Archie Watson would rank a Cheltenham Festival winner as similarly significant to Royal Ascot success as he prepares Stag Horn for a tilt at the Albert Bartlett Novices’ Hurdle.
The trainer is more readily associated with the Flat having enjoyed Group One glory, with Stag Horn initially a performer on the level before taking up hurdling in December.
Winning a novice hurdle at Hereford on his debut, the Golden Horn gelding then stepped up to Grade Two level in the Leamington Novices’ Hurdle at Warwick in January.
Jumping soundly from the front under Nick Scholfield, Watson’s bay ran on to an impressive seven-length victory to maintain his flawless record under the National Hunt code.
“Although I’ve said his jumping has been good he did make a couple of novicey errors which meant he didn’t win as well as he should have done at Hereford but he really tidied that up at Warwick,” the trainer said.
“He did everything that we asked of him and Nick, who will ride him at Cheltenham, was amazed how well he jumped that day and I thought that he won very well.
“He was very green in the straight still looking around plenty and I’m sure he will come on again for that.”
Now the Albert Bartlett at the Festival beckons, a meeting that holds equivalent significance to Royal Ascot and the Breeders’ Cup in Watson’s eyes.
“I grew up being a fan of jump racing so it is amazing to have a runner at the Festival. We are really looking forward to having a runner there on the big occasion,” he said.
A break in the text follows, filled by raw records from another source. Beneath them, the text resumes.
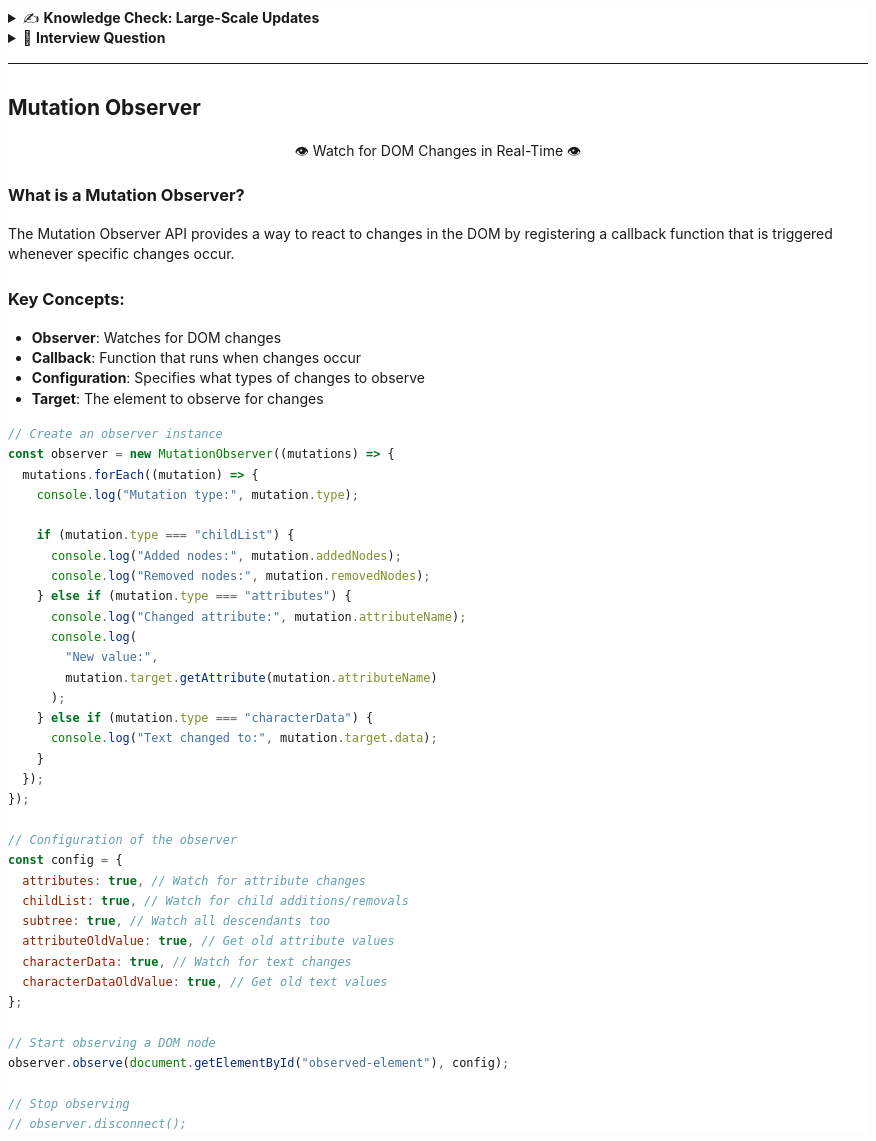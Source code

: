 <details><summary>✍️ <strong>Knowledge Check: Large-Scale Updates</strong></summary></details>

<details><summary>🧠 <strong>Interview Question</strong></summary></details>

---

## Mutation Observer

<div align="center">👁️ Watch for DOM Changes in Real-Time 👁️</div>

### What is a Mutation Observer?

The Mutation Observer API provides a way to react to changes in the DOM by registering a callback function that is triggered whenever specific changes occur.

### Key Concepts:

- **Observer**: Watches for DOM changes
- **Callback**: Function that runs when changes occur
- **Configuration**: Specifies what types of changes to observe
- **Target**: The element to observe for changes

```javascript
// Create an observer instance
const observer = new MutationObserver((mutations) => {
  mutations.forEach((mutation) => {
    console.log("Mutation type:", mutation.type);

    if (mutation.type === "childList") {
      console.log("Added nodes:", mutation.addedNodes);
      console.log("Removed nodes:", mutation.removedNodes);
    } else if (mutation.type === "attributes") {
      console.log("Changed attribute:", mutation.attributeName);
      console.log(
        "New value:",
        mutation.target.getAttribute(mutation.attributeName)
      );
    } else if (mutation.type === "characterData") {
      console.log("Text changed to:", mutation.target.data);
    }
  });
});

// Configuration of the observer
const config = {
  attributes: true, // Watch for attribute changes
  childList: true, // Watch for child additions/removals
  subtree: true, // Watch all descendants too
  attributeOldValue: true, // Get old attribute values
  characterData: true, // Watch for text changes
  characterDataOldValue: true, // Get old text values
};

// Start observing a DOM node
observer.observe(document.getElementById("observed-element"), config);

// Stop observing
// observer.disconnect();
```
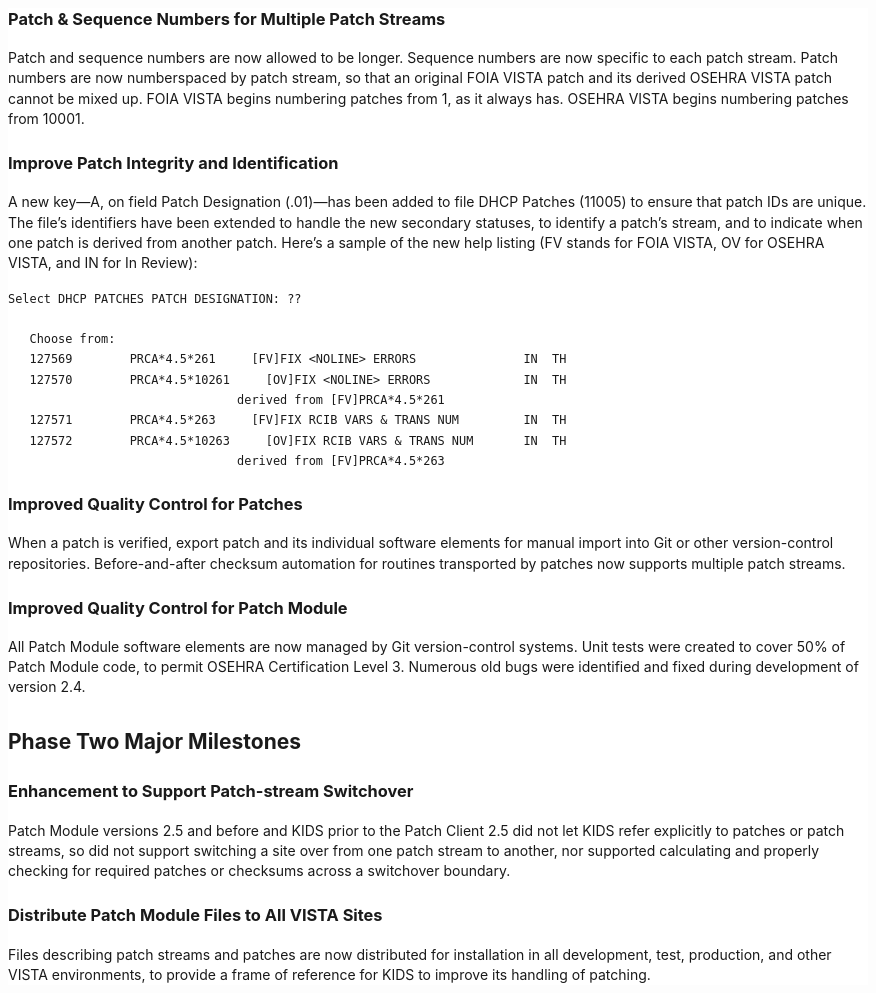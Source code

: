 ### Patch & Sequence Numbers for Multiple Patch Streams
Patch and sequence numbers are now allowed to be longer. Sequence numbers are
now specific to each patch stream. Patch numbers are now numberspaced by patch
stream, so that an original FOIA VISTA patch and its derived OSEHRA VISTA patch
cannot be mixed up. FOIA VISTA begins numbering patches from 1, as it always
has. OSEHRA VISTA begins numbering patches from 10001.

### Improve Patch Integrity and Identification
A new key—A, on field Patch Designation (.01)—has been added to file DHCP
Patches (11005) to ensure that patch IDs are unique. The file’s identifiers
have been extended to handle the new secondary statuses, to identify a patch’s
stream, and to indicate when one patch is derived from another patch. Here’s a
sample of the new help listing (FV stands for FOIA VISTA, OV for OSEHRA VISTA,
and IN for In Review):

```
Select DHCP PATCHES PATCH DESIGNATION: ??

   Choose from:
   127569        PRCA*4.5*261     [FV]FIX <NOLINE> ERRORS               IN  TH
   127570        PRCA*4.5*10261     [OV]FIX <NOLINE> ERRORS             IN  TH
                                derived from [FV]PRCA*4.5*261
   127571        PRCA*4.5*263     [FV]FIX RCIB VARS & TRANS NUM         IN  TH
   127572        PRCA*4.5*10263     [OV]FIX RCIB VARS & TRANS NUM       IN  TH
                                derived from [FV]PRCA*4.5*263
```

### Improved Quality Control for Patches
When a patch is verified, export patch and its individual software elements for
manual import into Git or other version-control repositories. Before-and-after
checksum automation for routines transported by patches now supports multiple
patch streams.

### Improved Quality Control for Patch Module
All Patch Module software elements are now managed by Git version-control
systems. Unit tests were created to cover 50% of Patch Module code, to permit
OSEHRA Certification Level 3. Numerous old bugs were identified and fixed
during development of version 2.4.

## Phase Two Major Milestones
### Enhancement to Support Patch-stream Switchover
Patch Module versions 2.5 and before and KIDS prior to the Patch Client 2.5 did
not let KIDS refer explicitly to patches or patch streams, so did not support
switching a site over from one patch stream to another, nor supported
calculating and properly checking for required patches or checksums across a
switchover boundary.

### Distribute Patch Module Files to All VISTA Sites
Files describing patch streams and patches are now distributed for installation
in all development, test, production, and other VISTA environments, to provide
a frame of reference for KIDS to improve its handling of patching.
“We are under no illusions how hard the job will be, but you have to say that he goes there with a chance. It is very exciting for the owners (Ben and Sir Martyn Arbib) and everyone in the yard to have a horse that is hopefully going to Cheltenham with a viable chance, which is good.
“I think a lot of trainers would be happy with a horse like this going into a race like the Albert Bartlett.
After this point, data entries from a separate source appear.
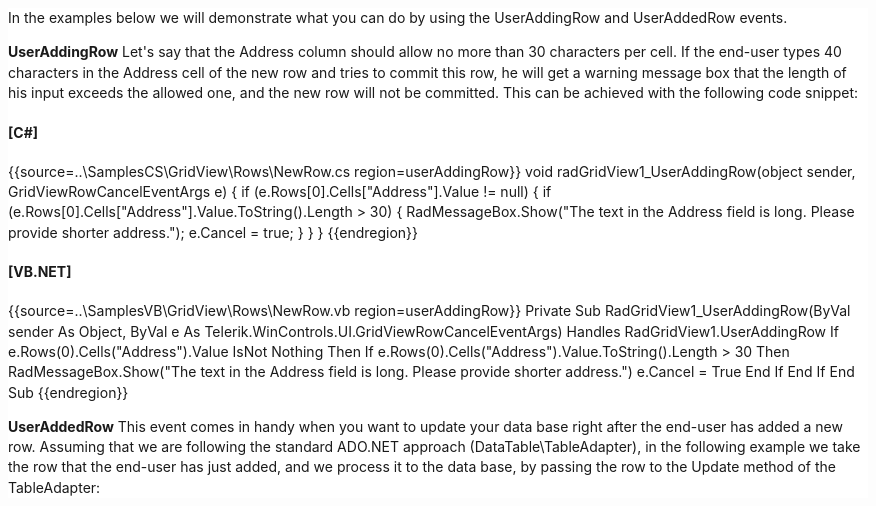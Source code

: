 
In the examples below we will demonstrate what you can do by using the UserAddingRow and UserAddedRow events.
        

__UserAddingRow__
          Let's say that the Address column should allow no more than 30 characters per cell. If
          the end-user types 40 characters in the Address cell of the new row and tries to commit this row,
          he will get a warning message box that the length of his input exceeds the allowed one, and the new row will
          not be committed. This can be achieved with the following code snippet:
        

#### __[C#]__

{{source=..\SamplesCS\GridView\Rows\NewRow.cs region=userAddingRow}}
	        void radGridView1_UserAddingRow(object sender, GridViewRowCancelEventArgs e)
	        {
	            if (e.Rows[0].Cells["Address"].Value != null)
	            {
	                if (e.Rows[0].Cells["Address"].Value.ToString().Length > 30)
	                {
	                    RadMessageBox.Show("The text in the Address field is long. Please provide shorter address.");
	                    e.Cancel = true;
	                }
	            }
	        }
	{{endregion}}



#### __[VB.NET]__

{{source=..\SamplesVB\GridView\Rows\NewRow.vb region=userAddingRow}}
	    Private Sub RadGridView1_UserAddingRow(ByVal sender As Object, ByVal e As Telerik.WinControls.UI.GridViewRowCancelEventArgs) Handles RadGridView1.UserAddingRow
	        If e.Rows(0).Cells("Address").Value IsNot Nothing Then
	            If e.Rows(0).Cells("Address").Value.ToString().Length > 30 Then
	                RadMessageBox.Show("The text in the Address field is long. Please provide shorter address.")
	                e.Cancel = True
	            End If
	        End If
	    End Sub
	{{endregion}}



__UserAddedRow__
            This event comes in handy when you want to update your data base right after the end-user has added a new row.
            Assuming that we are following the standard ADO.NET approach (DataTable\TableAdapter), in the following example
            we take the row that the end-user has just added, and we process it to the data base, by passing the row
            to the Update method of the TableAdapter:
            
          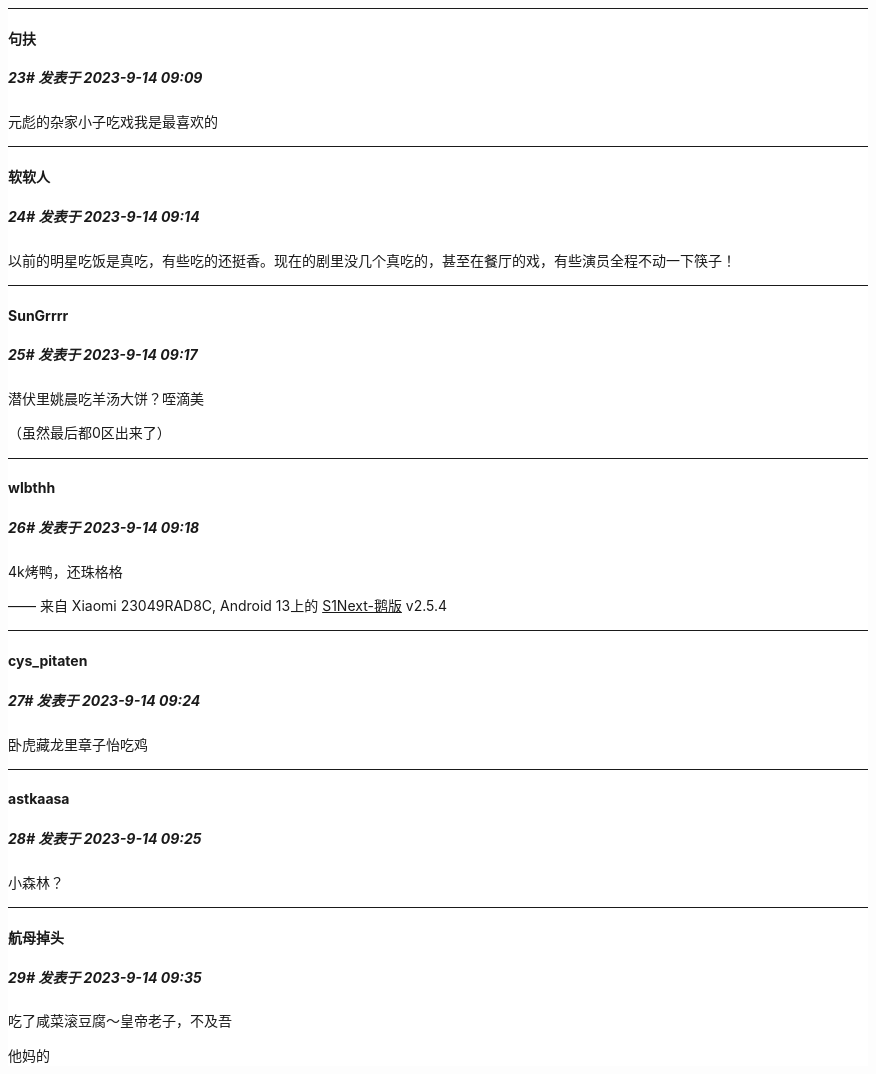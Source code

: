*****

####  句扶  
##### 23#       发表于 2023-9-14 09:09

元彪的杂家小子吃戏我是最喜欢的

*****

####  软软人  
##### 24#       发表于 2023-9-14 09:14

以前的明星吃饭是真吃，有些吃的还挺香。现在的剧里没几个真吃的，甚至在餐厅的戏，有些演员全程不动一下筷子！

*****

####  SunGrrrr  
##### 25#       发表于 2023-9-14 09:17

潜伏里姚晨吃羊汤大饼？咥滴美

（虽然最后都0区出来了）

*****

####  wlbthh  
##### 26#       发表于 2023-9-14 09:18

4k烤鸭，还珠格格

—— 来自 Xiaomi 23049RAD8C, Android 13上的 [S1Next-鹅版](https://github.com/ykrank/S1-Next/releases) v2.5.4

*****

####  cys_pitaten  
##### 27#       发表于 2023-9-14 09:24

卧虎藏龙里章子怡吃鸡

*****

####  astkaasa  
##### 28#       发表于 2023-9-14 09:25

小森林？

*****

####  航母掉头  
##### 29#       发表于 2023-9-14 09:35

吃了咸菜滚豆腐～皇帝老子，不及吾

他妈的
“Cheltenham is great just like Royal Ascot is on the Flat, but we wouldn’t be running him at Cheltenham if we didn’t think he had a chance.
“For us on the Flat it is winning a Group One, winning at Royal Ascot and winning at the Breeders’ Cup that are the most important ones, but if you could have a Festival winner it would be right up there.”
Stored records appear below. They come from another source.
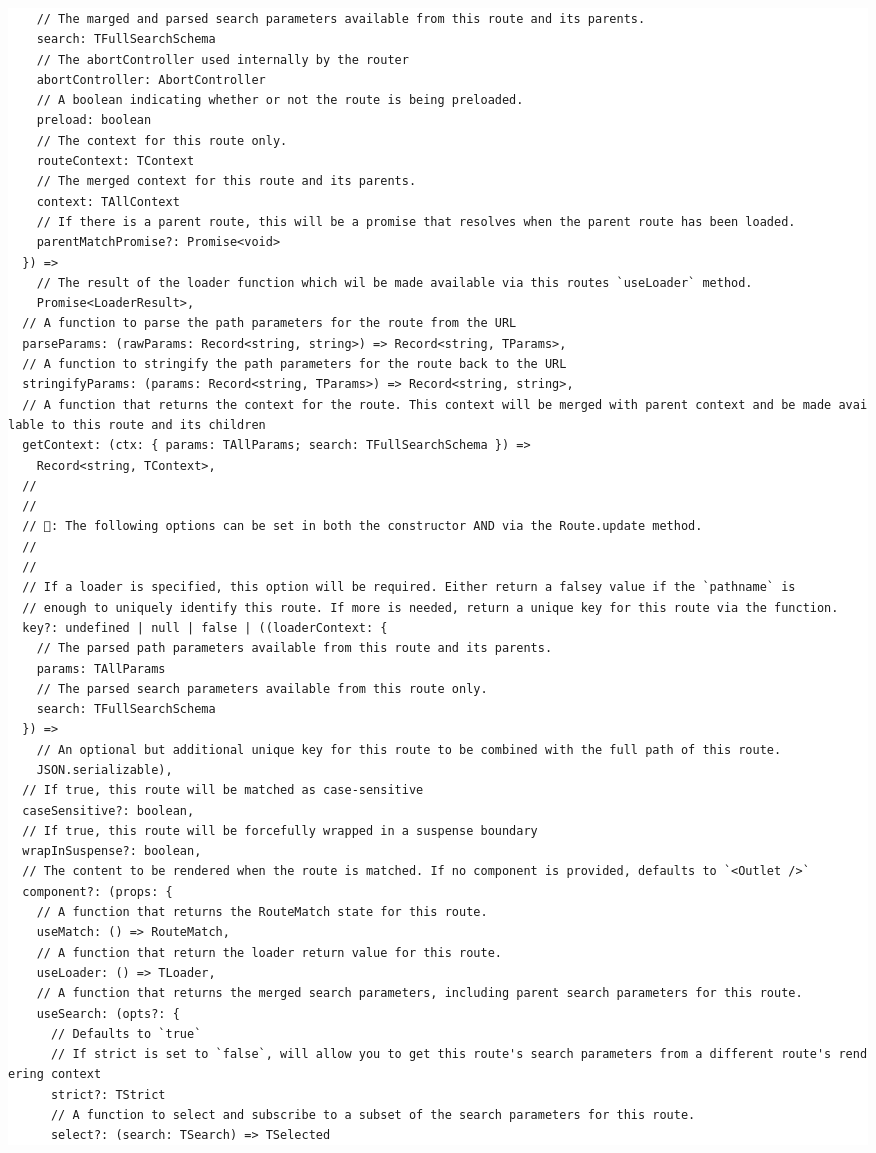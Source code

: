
 ```tsx
    // The marged and parsed search parameters available from this route and its parents.
    search: TFullSearchSchema
    // The abortController used internally by the router
    abortController: AbortController
    // A boolean indicating whether or not the route is being preloaded.
    preload: boolean
    // The context for this route only.
    routeContext: TContext
    // The merged context for this route and its parents.
    context: TAllContext
    // If there is a parent route, this will be a promise that resolves when the parent route has been loaded.
    parentMatchPromise?: Promise<void>
  }) =>
    // The result of the loader function which wil be made available via this routes `useLoader` method.
    Promise<LoaderResult>,
  // A function to parse the path parameters for the route from the URL
  parseParams: (rawParams: Record<string, string>) => Record<string, TParams>,
  // A function to stringify the path parameters for the route back to the URL
  stringifyParams: (params: Record<string, TParams>) => Record<string, string>,
  // A function that returns the context for the route. This context will be merged with parent context and be made available to this route and its children
  getContext: (ctx: { params: TAllParams; search: TFullSearchSchema }) =>
    Record<string, TContext>,
  //
  //
  // 🧠: The following options can be set in both the constructor AND via the Route.update method.
  //
  //
  // If a loader is specified, this option will be required. Either return a falsey value if the `pathname` is
  // enough to uniquely identify this route. If more is needed, return a unique key for this route via the function.
  key?: undefined | null | false | ((loaderContext: {
    // The parsed path parameters available from this route and its parents.
    params: TAllParams
    // The parsed search parameters available from this route only.
    search: TFullSearchSchema
  }) =>
    // An optional but additional unique key for this route to be combined with the full path of this route.
    JSON.serializable),
  // If true, this route will be matched as case-sensitive
  caseSensitive?: boolean,
  // If true, this route will be forcefully wrapped in a suspense boundary
  wrapInSuspense?: boolean,
  // The content to be rendered when the route is matched. If no component is provided, defaults to `<Outlet />`
  component?: (props: {
    // A function that returns the RouteMatch state for this route.
    useMatch: () => RouteMatch,
    // A function that return the loader return value for this route.
    useLoader: () => TLoader,
    // A function that returns the merged search parameters, including parent search parameters for this route.
    useSearch: (opts?: {
      // Defaults to `true`
      // If strict is set to `false`, will allow you to get this route's search parameters from a different route's rendering context
      strict?: TStrict
      // A function to select and subscribe to a subset of the search parameters for this route.
      select?: (search: TSearch) => TSelected
```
Watson’s Lambourn base only houses a handful of jumpers and will remain that way, with his partner and amateur dual-purpose jockey Brodie Hampson very much involved with the National Hunt string.
“I love having a few jumpers around and that is the way we would probably like to do it,” he said.
“We are not suddenly going to have a string of 50 jumpers here. It will always be between five and 10, but it would be good if we could have a few high-class ones.
“These horses though are hard to come by and that is why we are lucky to have Stag Horn.
“If he turned up in a sale every jumps trainer in Britain and Ireland would want to have him so we are lucky he is a home grown that has taken to hurdling.
“He is good on the Flat, but I feel like he has got a lot of class for this sphere and he has shown that.
“Whatever happens at Cheltenham though he is a Grade Two winner already, but I hope he will continue running in nice races over obstacles.”